May 26, 2012 by Deborah Jowitt

Cedar Lake dancers in Regina van Berkel's Simply Marvel. Photo: Juiieta Cervantes

Cedar Lake Contemporary Ballet is the most stable mid-sized company in New York.  Its top-notch funding guarantees that its dancers are very well taken care of, which means that they don’t come and go. Every time artistic director Benoit-Swan Pouffer puts together a new program for a season at the company’s own black-box theater on West 26th street or at the Joyce Theater (this spring, May 15 through 27), I look forward to seeing the dancers in new guises.
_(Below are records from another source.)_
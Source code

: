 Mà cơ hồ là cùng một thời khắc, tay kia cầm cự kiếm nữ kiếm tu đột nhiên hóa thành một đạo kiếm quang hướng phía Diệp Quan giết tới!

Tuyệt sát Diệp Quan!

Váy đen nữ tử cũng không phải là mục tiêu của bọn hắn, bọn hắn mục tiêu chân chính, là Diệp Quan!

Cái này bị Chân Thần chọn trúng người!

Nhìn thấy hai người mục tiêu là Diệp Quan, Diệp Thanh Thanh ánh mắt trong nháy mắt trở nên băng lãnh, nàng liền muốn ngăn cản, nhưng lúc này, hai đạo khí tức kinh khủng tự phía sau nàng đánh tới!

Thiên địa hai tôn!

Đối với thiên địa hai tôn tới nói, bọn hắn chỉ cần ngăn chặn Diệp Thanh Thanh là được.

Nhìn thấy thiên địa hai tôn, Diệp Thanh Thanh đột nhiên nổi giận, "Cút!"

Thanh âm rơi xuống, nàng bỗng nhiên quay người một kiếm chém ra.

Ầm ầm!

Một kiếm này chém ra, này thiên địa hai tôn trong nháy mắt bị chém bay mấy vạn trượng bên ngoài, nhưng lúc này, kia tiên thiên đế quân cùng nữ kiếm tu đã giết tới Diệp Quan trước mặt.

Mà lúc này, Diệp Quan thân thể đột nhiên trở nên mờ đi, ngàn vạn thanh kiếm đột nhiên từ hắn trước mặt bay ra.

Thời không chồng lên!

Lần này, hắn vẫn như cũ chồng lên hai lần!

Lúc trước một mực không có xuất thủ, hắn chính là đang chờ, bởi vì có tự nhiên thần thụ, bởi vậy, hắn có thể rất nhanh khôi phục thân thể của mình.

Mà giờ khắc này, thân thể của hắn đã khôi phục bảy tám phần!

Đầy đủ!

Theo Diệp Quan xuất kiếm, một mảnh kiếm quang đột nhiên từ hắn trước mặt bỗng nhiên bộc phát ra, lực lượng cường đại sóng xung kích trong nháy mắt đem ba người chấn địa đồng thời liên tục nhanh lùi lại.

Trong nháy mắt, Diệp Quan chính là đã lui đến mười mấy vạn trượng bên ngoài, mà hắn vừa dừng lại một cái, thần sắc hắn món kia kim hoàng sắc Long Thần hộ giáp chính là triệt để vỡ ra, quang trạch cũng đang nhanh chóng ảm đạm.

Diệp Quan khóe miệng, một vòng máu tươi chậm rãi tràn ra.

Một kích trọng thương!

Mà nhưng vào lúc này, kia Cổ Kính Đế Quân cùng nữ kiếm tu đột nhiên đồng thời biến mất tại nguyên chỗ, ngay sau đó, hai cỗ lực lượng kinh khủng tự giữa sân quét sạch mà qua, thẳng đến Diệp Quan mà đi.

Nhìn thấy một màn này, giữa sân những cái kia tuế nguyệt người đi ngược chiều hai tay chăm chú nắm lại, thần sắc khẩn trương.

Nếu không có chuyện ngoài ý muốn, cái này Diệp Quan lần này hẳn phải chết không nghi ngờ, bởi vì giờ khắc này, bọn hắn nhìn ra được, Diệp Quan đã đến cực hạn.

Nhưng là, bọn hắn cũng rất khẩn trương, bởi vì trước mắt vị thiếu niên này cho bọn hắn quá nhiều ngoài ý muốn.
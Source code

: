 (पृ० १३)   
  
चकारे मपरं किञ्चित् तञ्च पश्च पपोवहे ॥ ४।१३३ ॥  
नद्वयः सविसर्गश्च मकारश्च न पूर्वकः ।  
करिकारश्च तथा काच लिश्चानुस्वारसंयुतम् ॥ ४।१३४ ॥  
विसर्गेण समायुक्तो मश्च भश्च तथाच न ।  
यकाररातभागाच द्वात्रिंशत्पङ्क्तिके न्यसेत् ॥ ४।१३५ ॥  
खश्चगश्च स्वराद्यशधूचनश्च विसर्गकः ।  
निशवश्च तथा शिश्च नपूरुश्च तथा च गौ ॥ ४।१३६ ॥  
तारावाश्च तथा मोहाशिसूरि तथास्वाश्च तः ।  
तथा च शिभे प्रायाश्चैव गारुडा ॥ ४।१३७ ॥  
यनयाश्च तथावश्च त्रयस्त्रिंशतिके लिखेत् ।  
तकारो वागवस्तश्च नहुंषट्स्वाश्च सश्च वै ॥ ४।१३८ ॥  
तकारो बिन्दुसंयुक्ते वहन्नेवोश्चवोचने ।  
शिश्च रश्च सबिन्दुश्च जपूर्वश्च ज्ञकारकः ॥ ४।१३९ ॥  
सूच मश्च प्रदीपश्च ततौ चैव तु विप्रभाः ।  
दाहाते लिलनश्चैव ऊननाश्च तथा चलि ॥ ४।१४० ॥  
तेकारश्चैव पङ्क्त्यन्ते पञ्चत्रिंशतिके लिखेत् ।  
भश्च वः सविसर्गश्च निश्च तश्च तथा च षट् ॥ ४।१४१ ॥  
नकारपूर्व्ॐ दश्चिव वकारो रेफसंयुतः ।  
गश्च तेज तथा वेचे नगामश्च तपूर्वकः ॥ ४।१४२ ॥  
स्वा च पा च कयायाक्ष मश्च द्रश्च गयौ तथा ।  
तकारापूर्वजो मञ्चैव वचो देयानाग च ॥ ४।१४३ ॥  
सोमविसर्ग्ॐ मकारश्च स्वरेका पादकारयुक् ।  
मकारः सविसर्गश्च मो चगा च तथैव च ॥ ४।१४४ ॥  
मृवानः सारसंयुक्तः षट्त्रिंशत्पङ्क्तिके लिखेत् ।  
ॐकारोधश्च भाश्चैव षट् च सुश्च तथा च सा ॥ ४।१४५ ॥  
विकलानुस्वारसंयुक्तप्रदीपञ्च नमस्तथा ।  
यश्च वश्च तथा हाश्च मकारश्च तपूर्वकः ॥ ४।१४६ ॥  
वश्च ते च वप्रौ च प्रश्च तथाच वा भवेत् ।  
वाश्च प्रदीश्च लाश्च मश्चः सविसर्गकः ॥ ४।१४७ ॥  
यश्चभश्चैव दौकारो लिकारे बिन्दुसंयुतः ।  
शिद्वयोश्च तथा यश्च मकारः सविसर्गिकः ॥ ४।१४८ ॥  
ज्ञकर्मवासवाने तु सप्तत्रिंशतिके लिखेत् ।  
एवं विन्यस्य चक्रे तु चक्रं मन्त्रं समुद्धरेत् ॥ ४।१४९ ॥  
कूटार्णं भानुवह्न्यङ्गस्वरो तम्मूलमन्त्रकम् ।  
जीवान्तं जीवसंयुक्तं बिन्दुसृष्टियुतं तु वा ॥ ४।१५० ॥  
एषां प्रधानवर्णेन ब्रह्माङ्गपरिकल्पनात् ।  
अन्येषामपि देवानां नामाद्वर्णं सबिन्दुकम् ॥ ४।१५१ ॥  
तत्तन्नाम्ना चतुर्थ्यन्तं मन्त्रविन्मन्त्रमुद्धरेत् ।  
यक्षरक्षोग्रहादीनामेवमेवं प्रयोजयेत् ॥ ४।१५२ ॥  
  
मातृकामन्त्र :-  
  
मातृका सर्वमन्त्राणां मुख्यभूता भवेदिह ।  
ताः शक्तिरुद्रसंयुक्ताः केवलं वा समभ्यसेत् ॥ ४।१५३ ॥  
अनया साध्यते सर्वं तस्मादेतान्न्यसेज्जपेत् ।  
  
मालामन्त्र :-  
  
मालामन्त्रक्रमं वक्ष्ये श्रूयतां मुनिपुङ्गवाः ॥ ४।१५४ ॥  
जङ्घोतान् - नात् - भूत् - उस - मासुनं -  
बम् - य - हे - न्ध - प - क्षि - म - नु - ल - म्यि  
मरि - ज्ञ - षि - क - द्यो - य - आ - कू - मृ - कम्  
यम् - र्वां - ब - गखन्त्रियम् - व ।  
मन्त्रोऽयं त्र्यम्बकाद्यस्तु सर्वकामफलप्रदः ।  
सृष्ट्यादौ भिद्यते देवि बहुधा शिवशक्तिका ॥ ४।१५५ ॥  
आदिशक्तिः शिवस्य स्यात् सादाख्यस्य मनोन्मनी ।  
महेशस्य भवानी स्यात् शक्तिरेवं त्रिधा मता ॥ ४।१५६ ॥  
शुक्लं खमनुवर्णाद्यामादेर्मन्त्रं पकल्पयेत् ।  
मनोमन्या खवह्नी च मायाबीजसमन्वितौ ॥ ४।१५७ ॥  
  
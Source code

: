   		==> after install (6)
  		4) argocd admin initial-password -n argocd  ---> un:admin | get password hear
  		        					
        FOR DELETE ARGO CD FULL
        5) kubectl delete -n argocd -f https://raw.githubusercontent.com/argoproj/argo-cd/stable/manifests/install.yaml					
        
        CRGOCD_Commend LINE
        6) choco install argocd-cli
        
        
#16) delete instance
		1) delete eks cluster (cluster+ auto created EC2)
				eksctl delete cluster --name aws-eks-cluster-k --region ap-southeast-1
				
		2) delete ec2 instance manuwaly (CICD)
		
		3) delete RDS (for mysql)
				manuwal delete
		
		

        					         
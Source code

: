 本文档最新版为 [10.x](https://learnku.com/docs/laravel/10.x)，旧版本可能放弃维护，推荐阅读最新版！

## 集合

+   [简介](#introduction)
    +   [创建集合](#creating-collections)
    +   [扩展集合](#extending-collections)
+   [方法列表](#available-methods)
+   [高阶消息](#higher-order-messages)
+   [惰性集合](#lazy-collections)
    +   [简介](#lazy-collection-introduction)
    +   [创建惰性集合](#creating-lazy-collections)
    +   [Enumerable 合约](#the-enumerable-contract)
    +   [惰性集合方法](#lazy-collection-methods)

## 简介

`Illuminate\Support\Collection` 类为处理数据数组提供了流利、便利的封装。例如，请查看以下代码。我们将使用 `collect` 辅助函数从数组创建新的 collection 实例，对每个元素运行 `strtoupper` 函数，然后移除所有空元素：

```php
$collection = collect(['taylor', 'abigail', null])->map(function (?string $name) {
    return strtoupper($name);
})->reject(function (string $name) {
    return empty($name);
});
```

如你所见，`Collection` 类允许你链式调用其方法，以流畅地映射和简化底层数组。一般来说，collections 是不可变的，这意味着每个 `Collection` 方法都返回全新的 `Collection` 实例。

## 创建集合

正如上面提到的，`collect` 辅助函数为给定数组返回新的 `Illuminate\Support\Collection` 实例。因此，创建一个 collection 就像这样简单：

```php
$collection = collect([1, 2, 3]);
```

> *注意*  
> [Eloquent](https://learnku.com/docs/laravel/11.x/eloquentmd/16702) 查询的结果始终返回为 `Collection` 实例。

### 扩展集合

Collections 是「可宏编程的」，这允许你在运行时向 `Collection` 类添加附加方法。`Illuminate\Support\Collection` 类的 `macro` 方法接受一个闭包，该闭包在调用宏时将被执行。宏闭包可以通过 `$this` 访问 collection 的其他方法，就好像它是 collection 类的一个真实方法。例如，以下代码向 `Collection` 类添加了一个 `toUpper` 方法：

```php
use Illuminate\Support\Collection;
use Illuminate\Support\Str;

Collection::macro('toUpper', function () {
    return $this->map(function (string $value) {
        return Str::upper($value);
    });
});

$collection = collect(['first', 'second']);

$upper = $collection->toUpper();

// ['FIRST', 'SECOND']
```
They’re virtuosos, but more importantly, they seem to approach each work with fervent commitment. If a choreographer asks them to sing, they sing. If speaking is wanted, they speak. Can they tie themselves into knots without falling over? Sure. Are they willing to rebuild their bodies and psyches temporarily?  Improvise with props? Oh yes! They give the impression of loving the challenge of transforming themselves.

Five of the six works divided at the Joyce into two programs were created for Cedar Lake, and all featured the kind of edgy international choreographers who interest Pouffer. Program B (the only one I was able to see) consisted of pieces by Regina van Berkel (Holland), Alexander Ekman (Sweden), and Jo Strømgren (Norway).  For van Berkel’s Simply Marvel, the dancers oiled themselves into sinuously complex movements that testified to the seven years the choreographer spent dancing with William Forsythe’s Ballett Frankfurt. To comply with Ekman’s plan for Tuplet, they talked and slapped out complicated rhythms on their own bodies. Strømgren’s Necessity had them hurling sheets of paper around. They were never less than marvelous. My only regret was that all three works were double cast, and several company dancers didn’t appear at all the night I went.

Theo Verby composed some of the music for Simply Marvel, but most of it is Niccolò Pagannini’s excruciatingly difficult variations on Giovanni Paisiello’s aria “Nel cor più non mi sento” (recorded by violinist Viktoria Mullova). At times, you can imagine a hive of bees on the rampage, and, yes, you do marvel, and, yes, to parse the title of the original aria, everyone on stage seems solitary much of the time—not feeling much in their hearts but fiendishly trying out challenges to their bodies.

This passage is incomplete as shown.